Gestes sûrs, nonchalance affectée, regard acéré, blouson de cuir patiné, ce journaliste vétéran possède un flair et une assurance à toute épreuve. Grâce à la longue pratique de son métier, Samuel (Sami Bouajila, époustouflant de maîtrise) a acquis les bons réflexes. Son défaut ? Il travaille pour la presse dite de « caniveau ». Reporter aguerri pour Détective, cet enquêteur de fait divers bien crapoteux passe sa vie à chercher un petit crime à se mettre sous la dent. Il a fini par en oublier sa vie privée… Et sa fille, Ava (Mallory Wanecque, à la présence très attachante), qui a bientôt 18 ans.

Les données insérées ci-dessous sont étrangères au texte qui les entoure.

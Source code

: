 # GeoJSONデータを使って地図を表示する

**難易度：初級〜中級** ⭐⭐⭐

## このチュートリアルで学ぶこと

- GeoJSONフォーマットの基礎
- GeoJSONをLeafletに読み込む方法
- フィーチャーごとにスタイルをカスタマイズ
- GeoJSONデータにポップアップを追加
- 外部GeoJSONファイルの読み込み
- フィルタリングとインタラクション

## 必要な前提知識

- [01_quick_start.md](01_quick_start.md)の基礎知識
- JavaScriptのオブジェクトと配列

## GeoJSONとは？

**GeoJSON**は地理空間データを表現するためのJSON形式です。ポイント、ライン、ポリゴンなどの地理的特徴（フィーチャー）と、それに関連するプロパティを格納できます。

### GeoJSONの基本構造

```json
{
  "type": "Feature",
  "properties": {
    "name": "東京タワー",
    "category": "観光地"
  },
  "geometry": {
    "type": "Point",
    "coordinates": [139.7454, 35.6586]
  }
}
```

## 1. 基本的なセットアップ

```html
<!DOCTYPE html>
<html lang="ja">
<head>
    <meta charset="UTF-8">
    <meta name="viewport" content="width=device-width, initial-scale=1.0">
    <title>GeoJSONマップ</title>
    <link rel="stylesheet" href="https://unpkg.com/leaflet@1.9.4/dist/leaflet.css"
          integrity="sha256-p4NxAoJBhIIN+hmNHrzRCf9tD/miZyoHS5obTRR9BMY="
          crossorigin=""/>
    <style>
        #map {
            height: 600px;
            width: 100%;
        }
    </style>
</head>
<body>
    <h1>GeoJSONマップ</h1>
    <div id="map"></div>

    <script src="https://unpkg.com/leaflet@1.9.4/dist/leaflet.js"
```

Depuis quelque temps, le père travaille avec la fille. Ava effectue un stage d’observation dans son journal et, sans vraiment le lui dire, elle compte bien renouer les liens avec un père absent plus fuyant que jamais. Son vieux copain Christian (Jean-Pierre Darroussin, formidable en vieux briscard du journalisme) veille sur la petite et l’affranchit patiemment en lui enseignant les ficelles du métier.

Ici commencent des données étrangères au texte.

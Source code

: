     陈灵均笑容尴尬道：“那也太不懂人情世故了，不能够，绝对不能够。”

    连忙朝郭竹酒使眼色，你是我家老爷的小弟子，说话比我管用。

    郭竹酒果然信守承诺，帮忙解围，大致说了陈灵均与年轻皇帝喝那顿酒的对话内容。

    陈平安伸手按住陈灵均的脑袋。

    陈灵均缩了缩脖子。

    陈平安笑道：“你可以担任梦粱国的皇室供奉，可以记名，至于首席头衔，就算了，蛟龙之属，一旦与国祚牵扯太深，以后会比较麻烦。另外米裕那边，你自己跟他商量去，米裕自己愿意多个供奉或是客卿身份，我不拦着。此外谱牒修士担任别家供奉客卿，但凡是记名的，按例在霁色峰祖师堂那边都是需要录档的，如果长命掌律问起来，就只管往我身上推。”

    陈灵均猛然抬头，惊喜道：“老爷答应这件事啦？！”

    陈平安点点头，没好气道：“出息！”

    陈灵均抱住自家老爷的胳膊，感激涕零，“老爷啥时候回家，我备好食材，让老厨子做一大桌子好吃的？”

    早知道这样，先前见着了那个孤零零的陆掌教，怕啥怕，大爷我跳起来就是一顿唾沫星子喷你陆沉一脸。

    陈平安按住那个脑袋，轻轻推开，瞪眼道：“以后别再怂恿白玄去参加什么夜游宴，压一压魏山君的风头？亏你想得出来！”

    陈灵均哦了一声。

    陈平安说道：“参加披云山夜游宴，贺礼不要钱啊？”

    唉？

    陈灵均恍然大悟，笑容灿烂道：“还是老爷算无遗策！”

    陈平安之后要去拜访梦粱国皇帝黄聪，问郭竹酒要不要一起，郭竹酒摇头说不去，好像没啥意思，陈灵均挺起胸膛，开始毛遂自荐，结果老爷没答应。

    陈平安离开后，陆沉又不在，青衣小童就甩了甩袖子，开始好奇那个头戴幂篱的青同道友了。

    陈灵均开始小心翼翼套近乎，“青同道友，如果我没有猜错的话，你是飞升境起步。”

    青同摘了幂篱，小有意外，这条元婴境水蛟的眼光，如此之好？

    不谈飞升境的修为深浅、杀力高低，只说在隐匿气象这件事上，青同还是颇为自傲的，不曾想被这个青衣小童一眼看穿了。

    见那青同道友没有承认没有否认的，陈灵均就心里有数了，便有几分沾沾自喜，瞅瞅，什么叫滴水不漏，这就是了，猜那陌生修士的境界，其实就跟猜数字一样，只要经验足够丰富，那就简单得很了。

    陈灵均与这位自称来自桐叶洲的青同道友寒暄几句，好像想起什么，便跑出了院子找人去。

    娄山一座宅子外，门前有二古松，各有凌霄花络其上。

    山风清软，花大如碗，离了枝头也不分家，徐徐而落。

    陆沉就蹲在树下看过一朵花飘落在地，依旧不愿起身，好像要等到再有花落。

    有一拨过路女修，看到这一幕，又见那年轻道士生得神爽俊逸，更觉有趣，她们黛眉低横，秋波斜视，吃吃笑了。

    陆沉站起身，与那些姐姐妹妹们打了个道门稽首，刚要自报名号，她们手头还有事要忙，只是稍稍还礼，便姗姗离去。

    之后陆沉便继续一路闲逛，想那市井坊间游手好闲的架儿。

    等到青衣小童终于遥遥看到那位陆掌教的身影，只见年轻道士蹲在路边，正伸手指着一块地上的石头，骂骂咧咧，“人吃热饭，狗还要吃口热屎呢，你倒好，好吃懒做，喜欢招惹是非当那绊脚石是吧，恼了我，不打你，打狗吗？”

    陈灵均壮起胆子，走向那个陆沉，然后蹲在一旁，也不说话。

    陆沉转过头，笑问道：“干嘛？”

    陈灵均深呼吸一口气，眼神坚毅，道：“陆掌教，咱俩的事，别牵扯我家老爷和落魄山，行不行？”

Samuel déniche une sale affaire comme il en a le secret. Entre Grenoble et Chambéry, on a retrouvé dans un champ le cadavre d’une jeune fille défigurée à l’acide. Avec sa fille, il prend sa voiture et sillonne les routes de province jusqu’au lieu du meurtre. Il glane des infos de manière plus ou moins légale. Sa fille observe son père comme un entomologiste. Avec un détachement et une curiosité désinvoltes. Les filatures s’enchaînent. Ainsi que les nuits dans des hôtels borgnes ou les sandwichs pris sur des aires d’autoroutes.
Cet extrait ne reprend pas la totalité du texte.